Published: September 14, 2021

Unity Trust Bank and Big Issue Invest took part in a webinar for SEUK members to give an insight into what social enterprises should consider when applying for finance.

They focused on the common mistakes organisations make and offered tips on how to avoid them.

You can watch the full webinar featuring David Chick, Unity’s Head of Underwriting, and Kevin Lloyd-Evans, BII’s Head of Lending here, but this is a summary of how to overcome the key pitfalls:

  • Clarity:

Remember that focussing on social impact is just as important as presenting your financial position and forecasts. When talking to social lenders, you should be very clear about your objectives and how you will achieve them, and be able to articulate what your social impact is and how you measure it.

  • Research:

Think about what you actually want from a lender and look around for the best one to suit your needs. Good Finance is a website which offers a list of organisations that provide finance and support so that you can understand whether you’re speaking to the right organisation.

Doing a bit of research before you approach a lender can be really useful. Speak to other organisations that have been through the same process with a particular lender as this will give you a valuable insight into what to expect – in the same way you would ask a friend for a recommendation for a plumber!

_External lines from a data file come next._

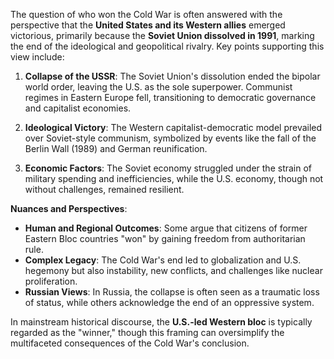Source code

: The question of who won the Cold War is often answered with the perspective that the **United States and its Western allies** emerged victorious, primarily because the **Soviet Union dissolved in 1991**, marking the end of the ideological and geopolitical rivalry. Key points supporting this view include:

1. **Collapse of the USSR**: The Soviet Union's dissolution ended the bipolar world order, leaving the U.S. as the sole superpower. Communist regimes in Eastern Europe fell, transitioning to democratic governance and capitalist economies.

2. **Ideological Victory**: The Western capitalist-democratic model prevailed over Soviet-style communism, symbolized by events like the fall of the Berlin Wall (1989) and German reunification.

3. **Economic Factors**: The Soviet economy struggled under the strain of military spending and inefficiencies, while the U.S. economy, though not without challenges, remained resilient.

**Nuances and Perspectives**:
- **Human and Regional Outcomes**: Some argue that citizens of former Eastern Bloc countries "won" by gaining freedom from authoritarian rule.
- **Complex Legacy**: The Cold War's end led to globalization and U.S. hegemony but also instability, new conflicts, and challenges like nuclear proliferation.
- **Russian Views**: In Russia, the collapse is often seen as a traumatic loss of status, while others acknowledge the end of an oppressive system.

In mainstream historical discourse, the **U.S.-led Western bloc** is typically regarded as the "winner," though this framing can oversimplify the multifaceted consequences of the Cold War's conclusion.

Reach Fund is also a good tool and mechanism for getting support, especially if you’re a smaller organisation and need advice from a consultant who can put the finishing touches to your proposal.

  • Be prepared for questions:

Applying for investment is completely different to applying for grant funding which is often determined via a written application. A lot of social enterprises are not prepared for the questions they will be asked, but social investors will want to talk to you one-to-one and really understand your business. They will spend time going into a lot of detail and this sometimes catches people out.

So, be open in your pitch and presentation. Social investors want to know the true reality of your situation. They will gather lots of information and go through a due diligence process. Everyone who applies for a loan will say the repayments are achievable, but lenders will want to know why they are achievable.

Don’t look upon this process as a negative. There are lots of social investors out there that want to help people. Understand why you are being asked the questions and be very open about the information you provide.

  • Key risks:

Lenders will want to know what key risks are involved in lending you money. These include key person dependency, as while it’s often the passion of individuals and founders which make an organisation successful, if they leave then this could also be a risk to your future plans.

Lenders will also want to look at things that may prevent them from getting their money repaid so understand your cash flow risks, and as part of your overall proposal consider different scenarios that might affect your plans.

  • Match funding:

Most social lenders are keen for mixed funding opportunities so explore what other options are available to you. Be clear at the start of the journey whether you would be eligible for part of the funding from other sources. For example, obtaining 50 per cent of the capital you need from a grant funder could be quite attractive to social lenders.